++++ Recorded information ++++
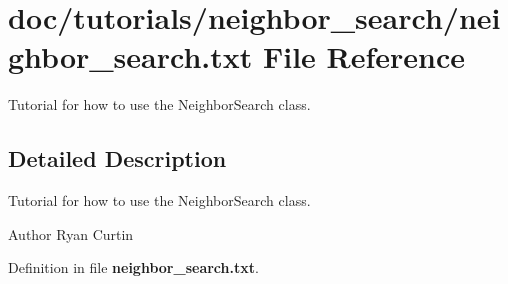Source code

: \section{doc/tutorials/neighbor\-\_\-search/neighbor\-\_\-search.txt File Reference}
\label{neighbor__search_8txt}


Tutorial for how to use the Neighbor\-Search class.  




\subsection{Detailed Description}
Tutorial for how to use the Neighbor\-Search class. \begin{DoxyAuthor}{Author}
Ryan Curtin 
\end{DoxyAuthor}


Definition in file {\bf neighbor\-\_\-search.\-txt}.

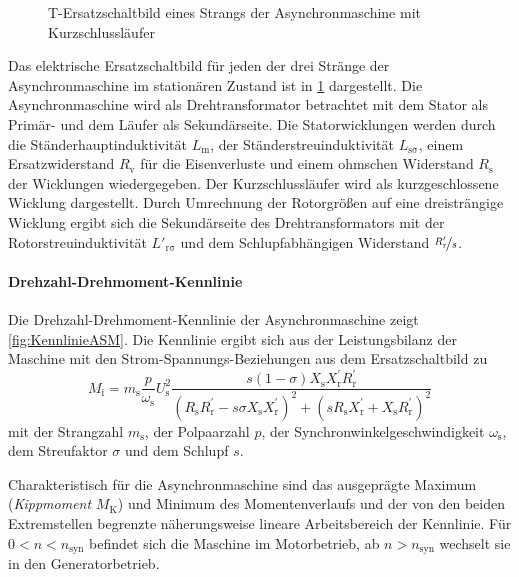 \begin{figure}[b]
    \centering
    
    \caption{T-Ersatzschaltbild eines Strangs der Asynchronmaschine mit Kurzschlussläufer}
    \label{fig:ESB_ASM}
\end{figure}

Das elektrische Ersatzschaltbild für jeden der drei Stränge der Asynchronmaschine im stationären Zustand ist in \cref{fig:ESB_ASM} dargestellt. Die Asynchronmaschine wird als Drehtransformator betrachtet mit dem Stator als Primär- und dem Läufer als Sekundärseite. Die Statorwicklungen werden durch die Ständerhauptinduktivität $L_{\mathrm{m}}$, der Ständerstreuinduktivität $L_{\mathrm{s\sigma}}$, einem Ersatzwiderstand $R_{\mathrm{v}}$ für die Eisenverluste und einem ohmschen Widerstand $R_{\mathrm{s}}$ der Wicklungen wiedergegeben. Der Kurzschlussläufer wird als kurzgeschlossene Wicklung dargestellt. Durch Umrechnung der Rotorgrößen auf eine dreisträngige Wicklung ergibt sich die Sekundärseite des Drehtransformators mit der Rotorstreuinduktivität $L'_{\mathrm{r\sigma}}$ und dem Schlupfabhängigen Widerstand $\nicefrac{R'_{\mathrm{r}}}{s}$.

\paragraph{Drehzahl-Drehmoment-Kennlinie}
Die Drehzahl-Drehmoment-Kennlinie der Asynchronmaschine zeigt \cref{fig:KennlinieASM}. Die Kennlinie ergibt sich aus der Leistungsbilanz der Maschine mit den Strom-Spannungs-Beziehungen aus dem Ersatzschaltbild zu \begin{equation}
    M_{\mathrm{i}}=m_{\mathrm{s}} \frac{p}{\omega_{\mathrm{s}}} U_{\mathrm{s}}^{2} \frac{s(1-\sigma) X_{\mathrm{s}} X_{\mathrm{r}}^{\prime} R_{\mathrm{r}}^{\prime}}{\left(R_{\mathrm{s}} R_{\mathrm{r}}^{\prime}-s \sigma X_{\mathrm{s}} X_{\mathrm{r}}^{\prime}\right)^{2}+\left(s R_{\mathrm{s}} X_{\mathrm{r}}^{\prime}+X_{\mathrm{s}} R_{\mathrm{r}}^{\prime}\right)^{2}}
\end{equation} mit der Strangzahl $m_{\mathrm{s}}$, der Polpaarzahl $p$, der Synchronwinkelgeschwindigkeit $\omega_{\mathrm{s}}$, dem Streufaktor $\sigma$ und dem Schlupf $s$.

Charakteristisch für die Asynchronmaschine sind das ausgeprägte Maximum (\emph{Kippmoment} $M_{\mathrm K}$) und Minimum des Momentenverlaufs und der von den beiden Extremstellen begrenzte näherungsweise lineare Arbeitsbereich der Kennlinie. Für $0 < n < n_{\mathrm{syn}}$ befindet sich die Maschine im Motorbetrieb, ab $n > n_{\mathrm{syn}}$ wechselt sie in den Generatorbetrieb.

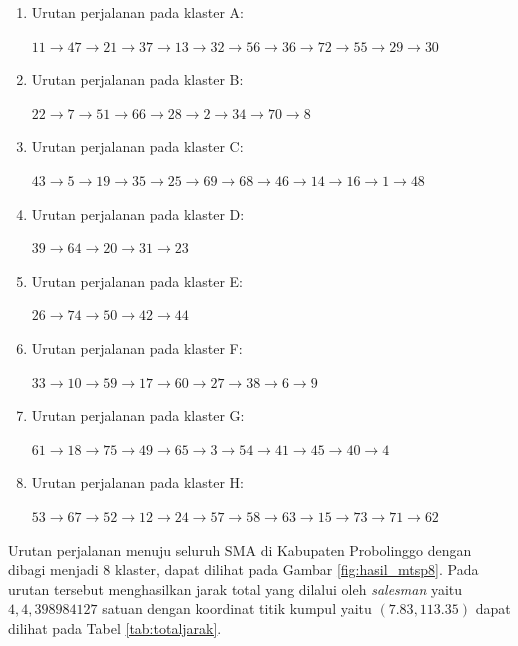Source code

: \begin{enumerate}
\item Urutan perjalanan pada klaster A:

$11\rightarrow47\rightarrow21\rightarrow37\rightarrow13\rightarrow32\rightarrow56\rightarrow36\rightarrow72\rightarrow55\rightarrow29\rightarrow30$

\item Urutan perjalanan pada klaster B:

$22\rightarrow7\rightarrow51\rightarrow66\rightarrow28\rightarrow2\rightarrow34\rightarrow70\rightarrow8$

\item Urutan perjalanan pada klaster C:

$43\rightarrow5\rightarrow19\rightarrow35\rightarrow25\rightarrow69\rightarrow68\rightarrow46\rightarrow14\rightarrow16\rightarrow1\rightarrow48$

\item Urutan perjalanan pada klaster D:

$39\rightarrow64\rightarrow20\rightarrow31\rightarrow23$

\item Urutan perjalanan pada klaster E:

$26\rightarrow74\rightarrow50\rightarrow42\rightarrow44$

\item Urutan perjalanan pada klaster F:

$33\rightarrow10\rightarrow59\rightarrow17\rightarrow60\rightarrow27\rightarrow38\rightarrow6\rightarrow9$

\item Urutan perjalanan pada klaster G:

$61\rightarrow18\rightarrow75\rightarrow49\rightarrow65\rightarrow3\rightarrow54\rightarrow41\rightarrow45\rightarrow40\rightarrow4$

\item Urutan perjalanan pada klaster H:

$53\rightarrow67\rightarrow52\rightarrow12\rightarrow24\rightarrow57\rightarrow58\rightarrow63\rightarrow15\rightarrow73\rightarrow71\rightarrow62$
\end{enumerate}

Urutan perjalanan menuju seluruh SMA di Kabupaten Probolinggo dengan dibagi menjadi 8 klaster, dapat dilihat pada Gambar \ref{fig:hasil_mtsp8}. Pada urutan tersebut menghasilkan jarak total yang dilalui oleh \textit{salesman} yaitu $4,4,398984127$ satuan dengan koordinat titik kumpul yaitu $(7.83, 113.35)$ dapat dilihat pada Tabel \ref{tab:totaljarak}.

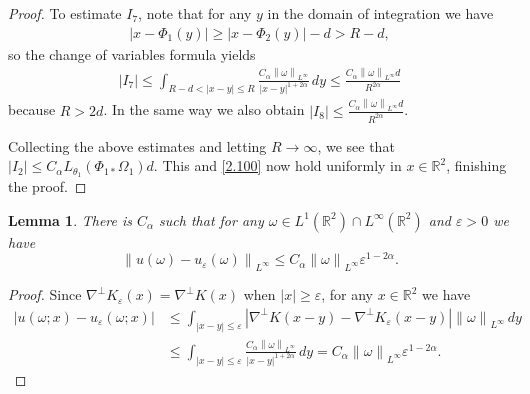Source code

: \documentclass[reqno,centertags,12pt]{amsart}
\newtheorem{lemma}[theorem]{Lemma}
\theoremstyle{definition}
\numberwithin{equation}{section}
\newcommand{\abs}[1]{\left\lvert#1\right\rvert}
\newcommand{\norm}[1]{\left\|#1\right\|}
\newcommand{\bbR}{{\mathbb{R}}}
\newcommand{\eps}{\varepsilon}
\begin{document}
\begin{proof}
    To estimate $I_{7}$, note that for any $y$ in the domain of integration we have
    \begin{align*}
        \abs{x - \Phi_{1}(y)} \geq \abs{x - \Phi_{2}(y)} - d > R - d,
    \end{align*}
    so the change of variables formula yields
    \begin{align*}
        \abs{I_{7}} \leq \int_{R - d < \abs{x - y} \leq R}
        \frac{C_{\alpha}\norm{\omega}_{L^{\infty}}}
        {\abs{x - y}^{1 + 2\alpha}}\,dy
        \leq \frac{ C_{\alpha}\norm{\omega}_{L^{\infty}}d}{R^{2\alpha}}
    \end{align*}
    because ${R} >2d$.
    In the same way we also obtain $|I_{8}|\le \frac{C_{\alpha}\norm{\omega}_{L^{\infty}}d}{R^{2\alpha}}$.
    
    Collecting the above estimates and letting $R\to\infty$, we see that
    $\abs{I_{2}} \leq C_{\alpha}L_{\theta_{1}}(\Phi_{1*}\Omega_{1})d$.
    This and \eqref{2.100} now hold uniformly in $x\in\bbR^{2}$, finishing the proof.
\end{proof}

\begin{lemma}\label{L2.3}
    There is $C_{\alpha}$ such that for any
    $\omega\in L^{1}(\bbR^{2})\cap L^{\infty}(\bbR^{2})$ and $\eps>0$ we have
    \[
        \norm{u(\omega) - u_{\eps}(\omega)}_{L^{\infty}}
        \leq C_{\alpha}\norm{\omega}_{L^{\infty}}\eps^{1-2\alpha}.
    \]
\end{lemma}

\begin{proof}
    Since $\nabla^{\perp}K_{\eps}(x) = \nabla^{\perp}K(x)$
    when $\abs{x}\geq\eps$, for any $x\in\bbR^{2}$ we have
    \begin{align*}
        \abs{u(\omega;x) - u_{\eps}(\omega;x)}
        &\leq \int_{\abs{x - y}\leq \eps}
        \abs{\nabla^{\perp}K(x-y) - \nabla^{\perp}K_{\eps}(x-y)}
        \norm{\omega}_{L^{\infty}}\,dy \\
        &\leq \int_{\abs{x - y}\leq \eps}
        \frac{C_{\alpha}\norm{\omega}_{L^{\infty}}}{\abs{x - y}^{1 + 2\alpha}}\,dy
        = C_{\alpha}\norm{\omega}_{L^{\infty}}\eps^{1-2\alpha}.
    \end{align*}
\end{proof}
\end{document}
++++
» **Work order**
Search the records above for the word "DoxyAuthor", then say how many lines contain it. Give the number alone.

» **Your solution**
2